Michigan lawmakers try to put brakes on Mackinac Island’s e-bike riders

State: Flint is ignoring tens of millions of dollars for water pipeline replacement

Beth LeBlanc
The Detroit News
A worker from Lang Construction wrenches fittings in place for new copper pipe as they replace water lines on Arlene Street in Flint.

Flint appears to be ignoring tens of millions of dollars in federal and state grant funds available to it for lead service line replacement, Michigan officials told the city's chief financial officer in a letter sent Wednesday.

The letter from the Michigan Department of Environmental Quality maintains that Flint has drawn only $27.2 million of the $167 million in state and federal funds that have been available to Flint since early 2017. Flint's use of 17 percent of available money comes, state officials said, as city officials are telling contractors they do not have enough money to pay them for more than a partial contract.

“Recently the state was notified that the city is issuing partial contracts to SLR (service line replacement) contractors under the premise that the state is withholding funds from the city.
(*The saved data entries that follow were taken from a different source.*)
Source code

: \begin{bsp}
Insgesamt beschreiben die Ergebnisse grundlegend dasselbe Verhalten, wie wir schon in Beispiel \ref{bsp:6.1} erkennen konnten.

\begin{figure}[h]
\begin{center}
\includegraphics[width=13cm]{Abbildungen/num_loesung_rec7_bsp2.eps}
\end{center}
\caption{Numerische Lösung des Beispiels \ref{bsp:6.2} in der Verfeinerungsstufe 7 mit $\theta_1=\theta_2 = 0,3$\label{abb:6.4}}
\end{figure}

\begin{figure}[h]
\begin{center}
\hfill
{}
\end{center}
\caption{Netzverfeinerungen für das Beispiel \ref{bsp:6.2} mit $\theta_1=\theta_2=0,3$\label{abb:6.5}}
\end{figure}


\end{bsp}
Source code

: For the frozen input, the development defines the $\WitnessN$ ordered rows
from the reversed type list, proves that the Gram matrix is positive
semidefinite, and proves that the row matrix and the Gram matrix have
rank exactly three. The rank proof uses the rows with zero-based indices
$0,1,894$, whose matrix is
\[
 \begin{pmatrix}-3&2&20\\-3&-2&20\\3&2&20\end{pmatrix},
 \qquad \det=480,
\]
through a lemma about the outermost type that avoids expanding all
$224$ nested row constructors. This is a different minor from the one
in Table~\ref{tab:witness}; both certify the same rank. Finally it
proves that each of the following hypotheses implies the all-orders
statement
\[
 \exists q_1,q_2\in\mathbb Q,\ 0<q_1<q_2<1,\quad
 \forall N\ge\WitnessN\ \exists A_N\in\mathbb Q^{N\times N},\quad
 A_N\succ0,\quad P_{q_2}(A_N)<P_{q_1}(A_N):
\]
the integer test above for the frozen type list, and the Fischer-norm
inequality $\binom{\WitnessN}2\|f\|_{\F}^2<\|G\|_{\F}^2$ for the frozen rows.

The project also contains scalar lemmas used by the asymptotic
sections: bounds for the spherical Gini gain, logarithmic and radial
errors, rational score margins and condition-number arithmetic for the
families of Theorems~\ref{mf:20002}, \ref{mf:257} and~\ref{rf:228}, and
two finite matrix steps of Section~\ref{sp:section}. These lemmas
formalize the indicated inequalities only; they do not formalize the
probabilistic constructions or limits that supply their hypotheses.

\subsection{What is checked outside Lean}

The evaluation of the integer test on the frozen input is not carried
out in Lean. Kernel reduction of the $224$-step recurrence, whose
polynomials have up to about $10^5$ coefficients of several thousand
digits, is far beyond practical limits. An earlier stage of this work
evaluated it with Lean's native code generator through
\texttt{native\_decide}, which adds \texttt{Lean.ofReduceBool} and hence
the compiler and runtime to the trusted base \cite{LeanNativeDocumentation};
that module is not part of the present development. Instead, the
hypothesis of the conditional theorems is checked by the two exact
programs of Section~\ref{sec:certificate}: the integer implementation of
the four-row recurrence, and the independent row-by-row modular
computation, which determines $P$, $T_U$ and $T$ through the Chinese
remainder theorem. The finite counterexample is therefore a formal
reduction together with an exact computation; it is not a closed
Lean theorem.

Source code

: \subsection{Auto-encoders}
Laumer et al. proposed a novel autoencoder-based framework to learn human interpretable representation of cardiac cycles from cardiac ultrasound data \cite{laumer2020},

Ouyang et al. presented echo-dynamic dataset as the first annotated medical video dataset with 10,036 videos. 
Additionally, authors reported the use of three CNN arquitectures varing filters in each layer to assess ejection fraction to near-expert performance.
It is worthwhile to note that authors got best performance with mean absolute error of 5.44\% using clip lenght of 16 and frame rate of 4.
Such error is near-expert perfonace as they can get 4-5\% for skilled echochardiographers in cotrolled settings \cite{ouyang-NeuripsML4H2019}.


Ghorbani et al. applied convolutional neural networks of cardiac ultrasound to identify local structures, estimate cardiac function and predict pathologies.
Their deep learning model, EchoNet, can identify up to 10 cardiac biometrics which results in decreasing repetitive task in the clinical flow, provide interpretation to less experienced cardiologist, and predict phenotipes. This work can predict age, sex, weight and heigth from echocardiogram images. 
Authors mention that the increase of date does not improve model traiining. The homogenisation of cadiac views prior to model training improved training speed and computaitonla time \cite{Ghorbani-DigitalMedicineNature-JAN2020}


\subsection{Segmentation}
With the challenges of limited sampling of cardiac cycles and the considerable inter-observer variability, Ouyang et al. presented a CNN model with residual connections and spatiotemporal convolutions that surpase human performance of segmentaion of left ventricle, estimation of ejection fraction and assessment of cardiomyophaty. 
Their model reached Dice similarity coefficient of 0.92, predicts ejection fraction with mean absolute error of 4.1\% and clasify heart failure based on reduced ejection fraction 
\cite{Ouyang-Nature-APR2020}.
This not accurate,” DEQ Administration Deputy Director Amy Epkey wrote in the letter.

Eighteen months after the federal government authorized the money for Flint, the DEQ “continues to remain concerned by the slow rate of reimbursement requests,” Epkey said.  

The delays are due to staffing shortages within the city, ones that have existed “since emergency managers slashed positions,” Flint’s chief finance officer Hughey Newsome said in a statement.

The letter is the latest indicator of the ongoing tension between the state and city as they work to replace the lead service lines that contributed to Flint's lead-contaminated water. Mayor Karen Weaver objected and threatened legal action when Gov. Rick Snyder decided in April to stop providing free bottled water after testing showed tap water quality had improved.

Although the city's water currently meets federal lead action standards, it became contaminated with lead after the city switched its water source to the Flint River in April 2014.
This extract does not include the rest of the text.